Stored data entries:
____________
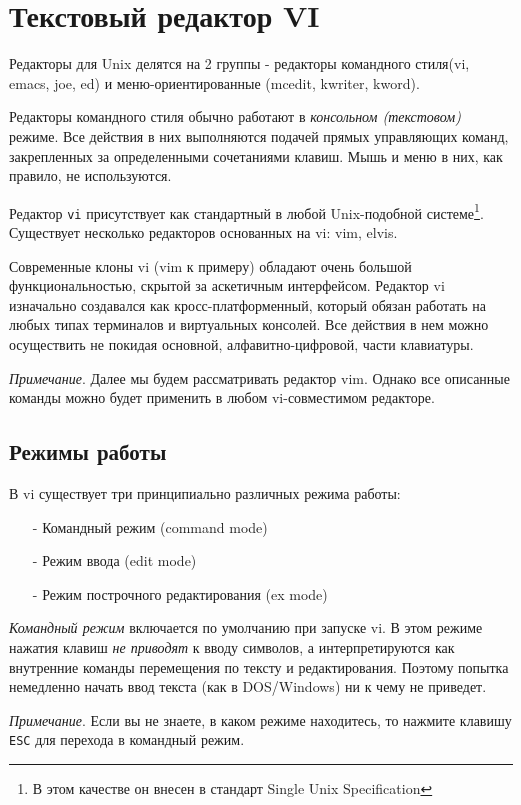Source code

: \chapter{Текстовый редактор VI}

Редакторы для Unix делятся на 2 группы - редакторы командного стиля(vi, emacs, joe, ed) и меню-ориентированные (mcedit, kwriter, kword).

Редакторы командного стиля обычно работают в \emph{консольном (текстовом)} режиме. Все действия в них выполняются подачей прямых управляющих команд, закрепленных за определенными сочетаниями клавиш. Мышь и меню в них, как правило, не используются.

Редактор \verb+vi+ присутствует как стандартный в любой Unix-подобной системе\footnote{В этом качестве он внесен в стандарт Single Unix Specification}. Существует несколько редакторов основанных на vi: vim, elvis. 

Современные клоны vi (vim к примеру) обладают очень большой функциональностью, скрытой за аскетичным интерфейсом. Редактор vi изначально создавался как кросс-платформенный, который обязан работать на любых типах терминалов и виртуальных консолей. Все действия в нем можно осуществить не покидая основной, алфавитно-цифровой, части клавиатуры.

\emph{Примечание}. Далее мы будем рассматривать редактор vim. Однако все описанные команды можно будет применить в любом vi-совместимом редакторе.

\section{Режимы работы}

В vi существует три принципиально различных режима работы:
\begin{itemize}
\item [-] Командный режим (command mode)
\item [-] Режим ввода (edit mode)
\item [-] Режим построчного редактирования (ex mode)
\end{itemize}

\emph{Командный режим} включается по умолчанию при запуске vi. В этом режиме нажатия клавиш \emph{не приводят} к вводу символов, а интерпретируются как внутренние команды перемещения по тексту и редактирования. Поэтому попытка немедленно начать ввод текста (как в DOS/Windows) ни к чему не приведет.

\emph{Примечание}. Если вы не знаете, в каком режиме находитесь, то нажмите клавишу \verb+ESC+ для перехода в командный режим.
____________
Required work:
From the first line of the entries above through the line with "Редакторы для Unix", set down each line exactly and drop the pictures.

Task output:
Source code

: \chapter{Текстовый редактор VI}

Редакторы для Unix делятся на 2 группы - редакторы командного стиля(vi, emacs, joe, ed) и меню-ориентированные (mcedit, kwriter, kword).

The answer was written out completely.